When der tag became 'inevitable' it was Murtopo and Murdani who blazed the trail keeping in the dark most of the rest of the military. This was all done in the guise of operational secrecy but was more than likely a means of keeping knowledge of the extent of the plotting secret from Suharto (we think). Because it helps to explain why Murtopo and Murdani both intelligence officers, with no staff experience, were 'allowed' to plan an invasion in the first place and were moreover not punished when it went ass up.

All this was set against Suharto's own ambivalence to the whole scheme. Even the '65 fever seems to have trouble being baited. In some cases he seems to be have been downright hostile to the whole notion going so far as to do nothing on the day of the invasion. He was also supposed to have said something to the effect of, in an emotional voice, itself unheard off: This is what I shall be remembered for. This is so far out of character for Suharto that a fair few sources have rejected it out of hand even with the strong evidence we have for him having said it. All-in-all it took some serious pushing over about the life of the crisis before he could get prodded towards action and even then he dragged his feet the whole way.

Part of the reason he did so was because Adam Malik and literally the whole of the loltechnocrats and civilian administration vehemently opposed intervention. They thought - quite correctly - that they could restrain Suharto, which they did, what they hadn't counted on was elements of the military going it alone, presenting Suharto what amounted to a fait accompli for invasion and convincing him to sign it without the chance to argue him down. This was despite Malik's rather inopportune assurance to José Ramos-Horta that there would be no invasion - really intervention because nobody thought of an occupation as a likely outcome - which was itself endorsed by Suharto.

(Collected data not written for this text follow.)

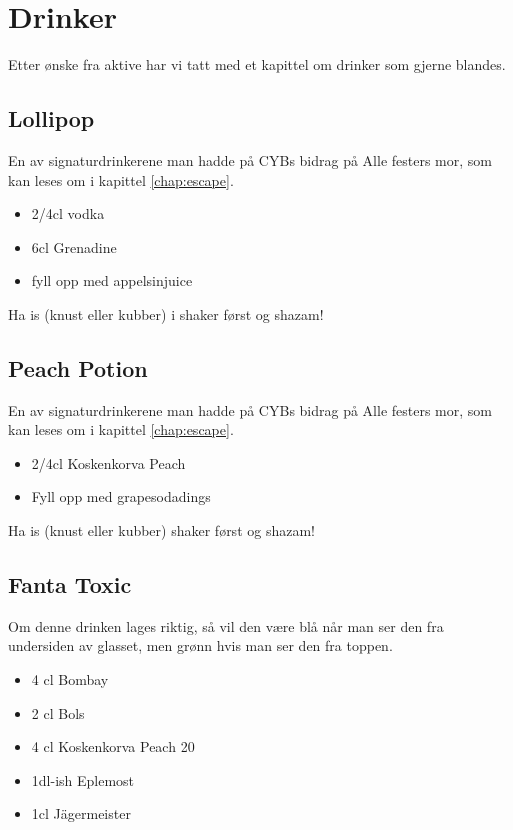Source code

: \chapter*{Drinker}

Etter ønske fra aktive har vi tatt med et kapittel om drinker som gjerne blandes.

\section*{Lollipop}

En av signaturdrinkerene man hadde på CYBs bidrag på Alle festers mor, som kan leses om i kapittel \ref{chap:escape}.

\begin{itemize}
	\item 2/4cl vodka
	\item 6cl Grenadine
	\item fyll opp med appelsinjuice
\end{itemize}

Ha is (knust eller kubber) i shaker først og shazam!

\section*{Peach Potion}

En av signaturdrinkerene man hadde på CYBs bidrag på Alle festers mor, som kan leses om i kapittel \ref{chap:escape}.

\begin{itemize}
	\item 2/4cl Koskenkorva Peach
	\item Fyll opp med grapesodadings
\end{itemize}

Ha is (knust eller kubber) shaker først og shazam!

\section*{Fanta Toxic}

Om denne drinken lages riktig, så vil den være blå når man ser den fra undersiden av glasset, men grønn hvis man ser den fra toppen.

\begin{itemize}
	\item 4 cl Bombay
	\item 2 cl Bols
	\item 4 cl Koskenkorva Peach 20%
	\item 1dl-ish Eplemost
	\item 1cl Jägermeister
\end{itemize}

In sum, there was no Indonesian plot, there was a plot of Indonesians composed chiefly of two senior intelligence officers, who did it for reasons that aren't wholly clear. Moreover, what the hell was the governor going to do? The UDI would have gone ahead even if he had intervened against it, hell that would be one of the few things that would have possibly made it go faster. Even if we assume that it all went ahead at the same time - or some latter period - then what's the governor going to do to stop the invasion? Wave a flag? Dude might have taken the easy approach - sit back and wait - but that was also the sensible approach to be honest. The most likely result was right up until the UDI a UDT victory and a staged withdrawal of Portuguese power. And frankly, while he did have knowledge of an Indonesian hand in events there's no reason to suppose that he knew anything more than Malik the freaking Foreign Minister of Indonesia did.

innonimatu said:
APODETI was the third party born in 1974, the indonesian tool, which was fine with Portugal so long as it could show that it had major support - releasing East Timor as an independent state or to Indonesia, it didn't matter so long as that was what the timorese wanted.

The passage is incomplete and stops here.